## Work to be completed
Nothing after the line with "Crossan a écrit" belongs in the copy; extract the lines below from the top through that line, pictures left out.

## The data
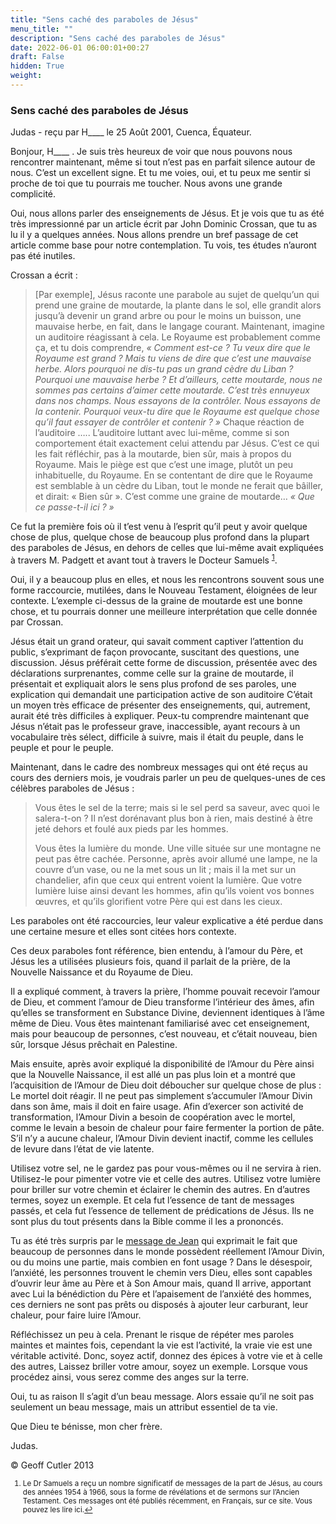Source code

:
 ```yaml
---
title: "Sens caché des paraboles de Jésus"
menu_title: ""
description: "Sens caché des paraboles de Jésus"
date: 2022-06-01 06:00:01+00:27
draft: False
hidden: True
weight:
---
```

### Sens caché des paraboles de Jésus

Judas - reçu par H____ le 25 Août 2001, Cuenca, Équateur.

Bonjour, H____ . Je suis très heureux de voir que nous pouvons nous rencontrer maintenant, même si tout n’est pas en parfait silence autour de nous. C’est un excellent signe. Et tu me voies, oui, et tu peux me sentir si proche de toi que tu pourrais me toucher. Nous avons une grande complicité.

Oui, nous allons parler des enseignements de Jésus. Et je vois que tu as été très impressionné par un article écrit par John Dominic Crossan, que tu as lu il y a quelques années. Nous allons prendre un bref passage de cet article comme base pour notre contemplation. Tu vois, tes études n’auront pas été inutiles.

Crossan a écrit :

> [Par exemple], Jésus raconte une parabole au sujet de quelqu’un qui prend une graine de moutarde, la plante dans le sol, elle grandit alors jusqu’à devenir un grand arbre ou pour le moins un buisson, une mauvaise herbe, en fait, dans le langage courant. Maintenant, imagine un auditoire réagissant  à cela. Le Royaume est probablement comme ça, et tu dois comprendre,  *« Comment est-ce ? Tu veux dire que le Royaume est grand ? Mais tu viens de dire que c’est une mauvaise herbe. Alors pourquoi ne dis-tu pas un grand cèdre du Liban ? Pourquoi une mauvaise herbe ? Et d’ailleurs, cette moutarde, nous ne sommes pas certains d’aimer cette moutarde. C’est très ennuyeux dans nos champs. Nous essayons de la contrôler. Nous essayons de la contenir. Pourquoi veux-tu dire que le Royaume est quelque chose qu’il faut essayer de contrôler et contenir ? »* Chaque réaction de l’auditoire ….. L’auditoire luttant avec lui-même, comme si son comportement était exactement celui attendu par Jésus. C’est ce qui les fait réfléchir, pas à la moutarde, bien sûr, mais à propos du Royaume. Mais le piège est que c’est une image, plutôt un peu inhabituelle, du Royaume. En se contentant de dire que le Royaume est semblable à un cèdre du Liban, tout le monde ne ferait que bâiller, et dirait: « Bien sûr ». C’est comme une graine de moutarde… *« Que ce passe-t-il ici ? »*

Ce fut la première fois où il t’est venu à l’esprit qu’il peut y avoir quelque chose de plus, quelque chose de beaucoup plus profond dans la plupart des paraboles de Jésus, en dehors de celles que lui-même avait expliquées à travers M. Padgett et avant tout à travers le Docteur Samuels <sup id="a1">[1](#f1)</sup>.

Oui, il y a beaucoup plus en elles, et nous les rencontrons souvent sous une forme raccourcie, mutilées, dans le Nouveau Testament, éloignées de leur contexte. L’exemple ci-dessus de la graine de moutarde est une bonne chose, et tu pourrais donner une meilleure interprétation que celle donnée par Crossan.

Jésus était un grand orateur, qui savait comment captiver l’attention du public, s’exprimant de façon provocante, suscitant des questions, une discussion. Jésus préférait cette forme de discussion, présentée avec des déclarations surprenantes, comme celle sur la graine de moutarde, il présentait et expliquait alors le sens plus profond de ses paroles, une explication qui demandait  une participation active de son auditoire C’était un moyen très efficace de présenter des enseignements, qui, autrement, aurait été très difficiles à expliquer. Peux-tu comprendre maintenant que Jésus n’était pas le professeur grave, inaccessible, ayant recours à un vocabulaire très sélect, difficile à suivre, mais il était du peuple, dans le peuple et pour le peuple.

Maintenant, dans le cadre des nombreux messages qui ont été reçus au cours des derniers mois, je voudrais parler un peu de quelques-unes de ces célèbres paraboles de Jésus :

> Vous êtes le sel de la terre; mais si le sel perd sa saveur, avec quoi le salera-t-on ?  Il n’est dorénavant plus bon à rien, mais destiné à être jeté dehors et foulé aux pieds par les hommes.
>
> Vous êtes la lumière du monde. Une ville située sur une montagne ne peut pas être cachée. Personne, après avoir allumé une lampe, ne la couvre d’un vase, ou ne la met sous un lit ; mais il la met sur un chandelier, afin que ceux qui entrent voient la lumière. Que votre lumière luise ainsi devant les hommes, afin qu’ils voient vos bonnes œuvres, et qu’ils glorifient votre Père qui est dans les cieux.

Les paraboles ont été raccourcies, leur valeur explicative a été perdue dans une certaine mesure et elles sont citées hors contexte.

Ces deux paraboles font référence, bien entendu, à l’amour du Père, et Jésus les a utilisées plusieurs fois, quand il parlait de la prière, de la Nouvelle Naissance et du Royaume de Dieu.

Il a expliqué comment, à travers la prière, l’homme pouvait recevoir l’amour de Dieu, et comment l’amour de Dieu transforme l’intérieur des âmes, afin qu’elles se transforment en Substance Divine, deviennent identiques à l’âme même de Dieu. Vous êtes maintenant familiarisé avec cet enseignement, mais pour beaucoup de personnes, c’est nouveau, et c’était nouveau, bien sûr, lorsque Jésus prêchait en Palestine.

Mais ensuite, après avoir expliqué la disponibilité de l’Amour du Père ainsi que la Nouvelle Naissance, il est allé un pas plus loin et a montré que l’acquisition de l’Amour de Dieu doit déboucher sur quelque chose de plus : Le mortel doit réagir. Il ne peut pas simplement s’accumuler l’Amour Divin dans son âme, mais il doit en faire usage. Afin d’exercer son activité de transformation, l’Amour Divin a besoin de coopération avec le mortel, comme le levain a besoin de chaleur pour faire fermenter la portion de pâte. S’il n’y a aucune chaleur, l’Amour Divin devient inactif, comme les cellules de levure dans l’état de vie latente.

Utilisez votre sel, ne le gardez pas pour vous-mêmes ou il ne servira à rien. Utilisez-le pour pimenter votre vie et celle des autres. Utilisez votre lumière pour briller sur votre chemin et éclairer le chemin des autres. En d’autres termes, soyez un exemple. Et cela fut l’essence de tant de messages passés, et cela fut l’essence de tellement de prédications de Jésus. Ils ne sont plus du tout présents dans la Bible comme il les a prononcés.

Tu as été très surpris par le [message de Jean](/fr-contemporary-messages/fr-contemporary-messages-by-date-order/fr-contemporary-messages-2001/fr-2001-7-15-1-ar-st-john/) qui exprimait le fait que beaucoup de personnes dans le monde possèdent réellement l’Amour Divin, ou du moins une partie, mais combien en font usage ? Dans le désespoir, l’anxiété, les personnes trouvent le chemin vers Dieu, elles sont capables d’ouvrir leur âme au Père et à Son Amour mais, quand Il arrive, apportant avec Lui la bénédiction du Père et l’apaisement de l’anxiété des hommes, ces derniers ne sont pas prêts ou disposés à ajouter leur carburant, leur chaleur, pour faire luire l’Amour.

Réfléchissez un peu à cela. Prenant le risque de répéter mes paroles maintes et maintes fois, cependant la vie est l’activité, la vraie vie est une véritable activité. Donc, soyez actif, donnez des épices à votre vie et à celle des autres, Laissez briller votre amour, soyez un exemple. Lorsque vous procédez ainsi, vous serez comme des anges sur la terre.

Oui, tu as raison Il s’agit d’un beau message. Alors essaie qu’il ne soit pas seulement un beau message, mais un attribut essentiel de ta vie.

Que Dieu te bénisse, mon cher frère.

Judas.

© Geoff Cutler 2013
<small>

1. <large id="f1"> Le Dr Samuels a reçu un nombre significatif de messages de la part de Jésus, au cours des années 1954 à 1966, sous la forme de révélations et de sermons sur l’Ancien Testament. Ces messages ont été publiés récemment, en Français, sur ce site. Vous pouvez les lire ici.[↩](#a1)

## Answer to the problem
Source code

:
 ```yaml
---
title: "Sens caché des paraboles de Jésus"
menu_title: ""
description: "Sens caché des paraboles de Jésus"
date: 2022-06-01 06:00:01+00:27
draft: False
hidden: True
weight:
---
```

### Sens caché des paraboles de Jésus

Judas - reçu par H____ le 25 Août 2001, Cuenca, Équateur.

Bonjour, H____ . Je suis très heureux de voir que nous pouvons nous rencontrer maintenant, même si tout n’est pas en parfait silence autour de nous. C’est un excellent signe. Et tu me voies, oui, et tu peux me sentir si proche de toi que tu pourrais me toucher. Nous avons une grande complicité.

Oui, nous allons parler des enseignements de Jésus. Et je vois que tu as été très impressionné par un article écrit par John Dominic Crossan, que tu as lu il y a quelques années. Nous allons prendre un bref passage de cet article comme base pour notre contemplation. Tu vois, tes études n’auront pas été inutiles.

Crossan a écrit :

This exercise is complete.